Выбрать главу

Тридцать шесть тысяч огней увидел ты в серебряных широких плошках. Уходящих вдаль по коридору. Звенят тихонько-мелодично они. Не тонкие стаканы с оранжевым киселем на подносе они — огни — звенели в прозрачных драгоценных плошках. С одним в руках остановилась, спросила что-то полная няня. Что-то, наверное, тебя спросила.

— А? Что? — встряхнул ты головой.

— Черного хлебушка, говорю, кусочек положить?

И странно и даже испуганно глядит добрая женщина с золотистой плетеной хлебницей в руках. Глядит, как ты осторожно хлеб берешь, сосредоточенно рассматриваешь, словно и не знаком. Так же сосредоточенно рассматриваешь коридор, куда вынесены уже некоторые койки. Внимательно Иван Федорович с куском хлеба в руке рассматривает коридор, обитателей коридора, которые, понимая, что это уже край, изо всех сил цепляются иссохшими мышиными лапками за металлические перекладины над койками. На краю люди превращаются в безобразных летучих мышей. Но в каждом, в каждом — Иван Федорович ясно видит — горит в серебряном прозрачном сосуде драгоценный огонь. Тридцать шесть тысяч огней увидел он сразу.

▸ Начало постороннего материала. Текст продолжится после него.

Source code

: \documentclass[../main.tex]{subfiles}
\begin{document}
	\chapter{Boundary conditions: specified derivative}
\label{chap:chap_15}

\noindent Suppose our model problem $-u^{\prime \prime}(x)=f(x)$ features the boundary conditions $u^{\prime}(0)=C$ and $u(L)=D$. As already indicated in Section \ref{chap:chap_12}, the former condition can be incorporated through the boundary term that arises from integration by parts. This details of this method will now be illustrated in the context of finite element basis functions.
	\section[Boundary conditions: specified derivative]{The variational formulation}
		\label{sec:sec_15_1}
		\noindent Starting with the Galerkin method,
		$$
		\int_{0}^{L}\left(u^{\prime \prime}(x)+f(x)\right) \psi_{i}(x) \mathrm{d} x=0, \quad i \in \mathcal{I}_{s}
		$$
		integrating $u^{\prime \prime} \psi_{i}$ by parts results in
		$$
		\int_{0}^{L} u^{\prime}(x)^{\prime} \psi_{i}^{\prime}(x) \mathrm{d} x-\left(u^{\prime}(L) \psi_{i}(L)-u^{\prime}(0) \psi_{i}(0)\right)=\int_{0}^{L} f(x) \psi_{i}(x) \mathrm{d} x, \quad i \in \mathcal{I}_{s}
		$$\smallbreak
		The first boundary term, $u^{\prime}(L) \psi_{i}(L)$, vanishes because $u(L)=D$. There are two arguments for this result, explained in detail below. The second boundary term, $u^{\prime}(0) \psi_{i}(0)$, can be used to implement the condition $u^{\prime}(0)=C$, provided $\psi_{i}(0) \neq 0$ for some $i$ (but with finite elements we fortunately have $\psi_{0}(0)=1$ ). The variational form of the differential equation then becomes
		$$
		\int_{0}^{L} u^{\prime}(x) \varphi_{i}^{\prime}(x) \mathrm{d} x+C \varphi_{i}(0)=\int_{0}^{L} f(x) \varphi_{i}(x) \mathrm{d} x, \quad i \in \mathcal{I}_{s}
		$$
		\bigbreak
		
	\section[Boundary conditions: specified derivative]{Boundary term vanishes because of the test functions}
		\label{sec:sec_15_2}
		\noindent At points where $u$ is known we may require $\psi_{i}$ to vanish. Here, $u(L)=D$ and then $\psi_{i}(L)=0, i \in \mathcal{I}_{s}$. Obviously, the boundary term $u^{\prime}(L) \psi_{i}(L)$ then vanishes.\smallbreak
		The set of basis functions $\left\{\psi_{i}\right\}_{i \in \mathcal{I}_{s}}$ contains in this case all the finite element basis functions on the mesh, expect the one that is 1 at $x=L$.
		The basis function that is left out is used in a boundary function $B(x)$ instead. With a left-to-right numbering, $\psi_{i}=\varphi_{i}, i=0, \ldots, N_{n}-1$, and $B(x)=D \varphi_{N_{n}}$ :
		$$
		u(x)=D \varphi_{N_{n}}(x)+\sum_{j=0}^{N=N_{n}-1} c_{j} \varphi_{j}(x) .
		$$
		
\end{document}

С одним огнем подошла рыжая медсестра Галочка:

— К вам, Иван Федорович… посетитель…

Из-за ее головы, как из рыжего тумана, выплыло смугловатое правильное лицо, большие серые глаза, недоумение.

— Можно? — И тонкие холодные пальчики со вздохом протягивает. — Тамара Сергеевна — старший ординатор. — Хотела улыбнуться, не получилось, и еще раз шумно вздохнула.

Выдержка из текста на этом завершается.